Friday, January 27, 2017
Three sectors of walnut trees were planted on Chilefarms last August. Ricardo has asked Rodrigo, an agronomist, to inspect the sectors. Rodrigo says that the trees in sector one and three are doing just fine. Some of the trees in sector 2, not so good. A few appear to be dying and some are growing more slowly than the others.
Rodrigo decides to do some random checking. He suspects some trees may be receiving too much water from the irrigation tubes that run alongside each tree.
As he watches, Juan Vila digs up soil at the base of several trees. At one tree, Rodrigo hands me a handful of soil. He speaks enough English so I can get the drift of what he’s doing. He wants me to crumble a handful of soil that’s been dug up. It is moist but crumbles easily. “Good,” he says. Juan Vila replaces the soil and both of them replace the poles that help the tree maintain its shape.
Next Juan Vila digs up soil under a tree that is clearly dying.

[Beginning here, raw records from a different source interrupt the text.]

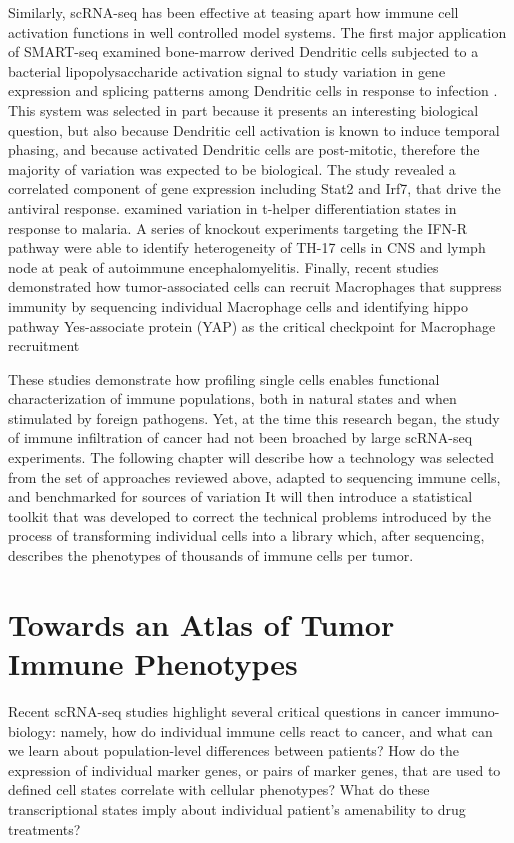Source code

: Similarly, scRNA-seq has been effective at teasing apart how immune cell activation functions in well controlled model systems. 
The first major application of SMART-seq examined bone-marrow derived Dendritic cells subjected to a bacterial lipopolysaccharide activation signal to study variation in gene expression and splicing patterns among Dendritic cells in response to infection \citep{Shalek2013}.
This system was selected in part because it presents an interesting biological question, but also because Dendritic cell activation is known to induce temporal phasing, and because activated Dendritic cells are post-mitotic, therefore the majority of variation was expected to be biological. 
The study revealed a correlated component of gene expression including Stat2 and Irf7, that drive the antiviral response.
\cite{Loennberg2017} examined variation in t-helper differentiation states in response to malaria. 
A series of knockout experiments targeting the IFN-R pathway \citep{Gaublomme2015} were able to identify heterogeneity of TH-17 cells in CNS and lymph node at peak of autoimmune encephalomyelitis. 
Finally, recent studies demonstrated how tumor-associated cells can recruit Macrophages that suppress immunity by sequencing individual Macrophage cells and identifying hippo pathway Yes-associate protein (YAP) as the critical checkpoint for Macrophage recruitment \citep{Guo2017}

These studies demonstrate how profiling single cells enables functional characterization of immune populations, both in natural states and when stimulated by foreign pathogens. 
Yet, at the time this research began, the study of immune infiltration of cancer had not been broached by large scRNA-seq experiments. 
The following chapter will describe how a technology was selected from the set of approaches reviewed above, adapted to sequencing immune cells, and benchmarked for sources of variation
It will then introduce a statistical toolkit that was developed to correct the technical problems introduced by the process of transforming individual cells into a library which, after sequencing, describes the phenotypes of thousands of immune cells per tumor. 

\section{Towards an Atlas of Tumor Immune Phenotypes}

Recent scRNA-seq studies highlight several critical questions in cancer immuno-biology: namely, how do individual immune cells react to cancer, and what can we learn about population-level differences between patients? 
How do the expression of individual marker genes, or pairs of marker genes, that are used to defined cell states correlate with cellular phenotypes? 
What do these transcriptional states imply about individual patient's amenability to drug treatments?  


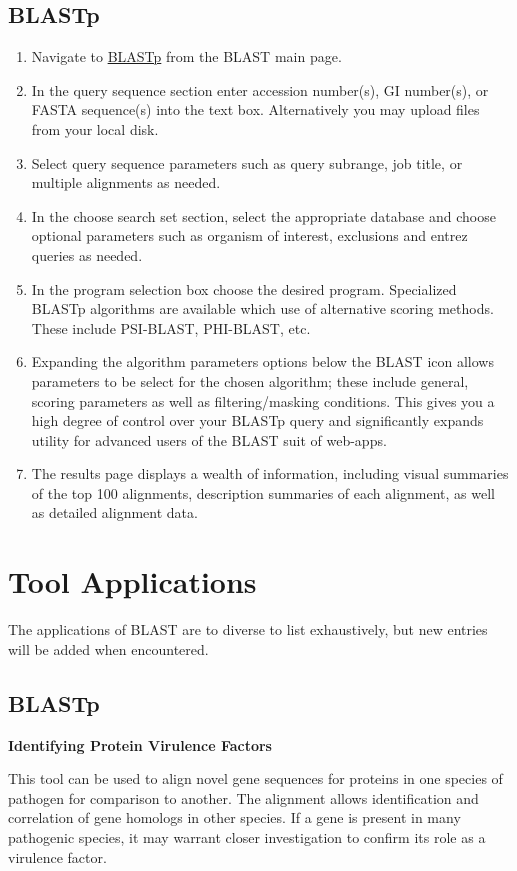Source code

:     \subsection{BLASTp}
    \begin{enumerate}
        \item Navigate to \href{https://blast.ncbi.nlm.nih.gov/Blast.cgi?PROGRAM=blastp&PAGE_TYPE=BlastSearch&LINK_LOC=blasthome}{BLASTp} from the BLAST main page.
        \item In the query sequence section enter accession number(s), GI number(s), or FASTA sequence(s) into the text box. Alternatively you may upload files from your local disk.
        \item Select query sequence parameters such as query subrange, job title, or multiple alignments as needed.
        \item In the choose search set section, select the appropriate database and choose optional parameters such as organism of interest, exclusions and entrez queries as needed.
        \item In the program selection box choose the desired program. Specialized BLASTp algorithms are available which use of alternative scoring methods. These include PSI-BLAST, PHI-BLAST, etc.
        \item Expanding the algorithm parameters options below the BLAST icon allows parameters to be select for the chosen algorithm; these include general, scoring parameters as well as filtering/masking conditions. This gives you a high degree of control over your BLASTp query and significantly expands utility for advanced users of the BLAST suit of web-apps.
        \item The results page displays a wealth of information, including visual summaries of the top 100 alignments, description summaries of each alignment, as well as detailed alignment data.
    \end{enumerate}
\section{Tool Applications}

The applications of BLAST are to diverse to list exhaustively, but new entries will be added when encountered.

    \subsection{BLASTp}

    \textbf{Identifying Protein Virulence Factors}

    This tool can be used to align novel gene sequences for proteins in one species of pathogen for comparison to another. The alignment allows identification and correlation of gene homologs in other species. If a gene is present in many pathogenic species, it may warrant closer investigation to confirm its role as a virulence factor.\autocite{L1}


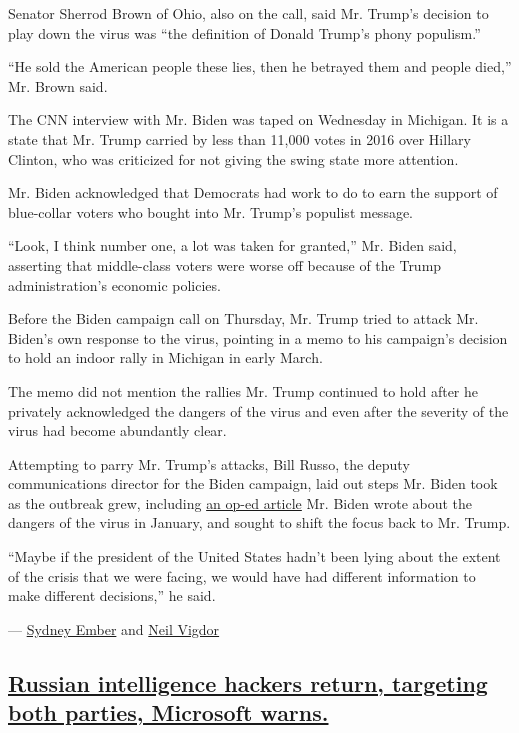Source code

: Senator Sherrod Brown of Ohio, also on the call, said Mr. Trump's
decision to play down the virus was ``the definition of Donald Trump's
phony populism.''

``He sold the American people these lies, then he betrayed them and
people died,'' Mr. Brown said.

The CNN interview with Mr. Biden was taped on Wednesday in Michigan. It
is a state that Mr. Trump carried by less than 11,000 votes in 2016 over
Hillary Clinton, who was criticized for not giving the swing state more
attention.

Mr. Biden acknowledged that Democrats had work to do to earn the support
of blue-collar voters who bought into Mr. Trump's populist message.

``Look, I think number one, a lot was taken for granted,'' Mr. Biden
said, asserting that middle-class voters were worse off because of the
Trump administration's economic policies.

Before the Biden campaign call on Thursday, Mr. Trump tried to attack
Mr. Biden's own response to the virus, pointing in a memo to his
campaign's decision to hold an indoor rally in Michigan in early March.

The memo did not mention the rallies Mr. Trump continued to hold after
he privately acknowledged the dangers of the virus and even after the
severity of the virus had become abundantly clear.

Attempting to parry Mr. Trump's attacks, Bill Russo, the deputy
communications director for the Biden campaign, laid out steps Mr. Biden
took as the outbreak grew, including
\href{https://www.usatoday.com/story/opinion/2020/01/27/coronavirus-donald-trump-made-us-less-prepared-joe-biden-column/4581710002/}{an
op-ed article} Mr. Biden wrote about the dangers of the virus in
January, and sought to shift the focus back to Mr. Trump.

``Maybe if the president of the United States hadn't been lying about
the extent of the crisis that we were facing, we would have had
different information to make different decisions,'' he said.

--- \href{https://www.nytimes3xbfgragh.onion/by/sydney-ember}{Sydney
Ember} and \href{https://www.nytimes3xbfgragh.onion/by/neil-vigdor}{Neil
Vigdor}

\hypertarget{russian-intelligence-hackers-return-targeting-both-parties-microsoft-warns}{%
\subsection{\texorpdfstring{\protect\hyperlink{russian-intelligence-hackers-return-targeting-both-parties-microsoft-warns}{Russian
intelligence hackers return, targeting both parties, Microsoft
warns.}}{Russian intelligence hackers return, targeting both parties, Microsoft warns.}}\label{russian-intelligence-hackers-return-targeting-both-parties-microsoft-warns}}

“Try to crumble this,” Rodrigo says. It is a heavy chunk of clay soil so thick that I cannot make it crumble. It feels like the clay I used to play with when I was a kid. The solid clay is so thick and heavy that roots cannot penetrate it and the tree is dying.
Ricardo arrives. A pow-wow ensues. The trees in this sector that are doing poorly are all next to the alfalfa field. And the affected trees are all next to a low point in the footpath between the fields.
During the weekly irrigation of the alfalfa field, water from the irrigation ditch a few feet away is cresting the ditch and migrating into walnut sector 2. Ricardo will have the ditch deepened. Water meant to irrigate the alfalfa field will stay in the alfalfa field.
Water will no longer migrate toward the adjacent walnut trees and load the clay soil with so much water that the roots cannot grow properly.
Not all problems on the farm are solved so quickly. This is a good day.
The story in photos.
While Luis applies herbicide to control the voracious 'malessa' (weeds), an agronomist inspects the tree roots. The soil under this tree is not compacted with too much water. He points out that tiny roots are growing through the soil, a sign of good health.
Next, they inspect a tree that is clearly dying. The clay soil is soaked, so heavily compact that root structure cannot penetrate it, depriving the tree of nutrients. If I were to leave a chunk of it in the sun, it would be hard as a rock in one day.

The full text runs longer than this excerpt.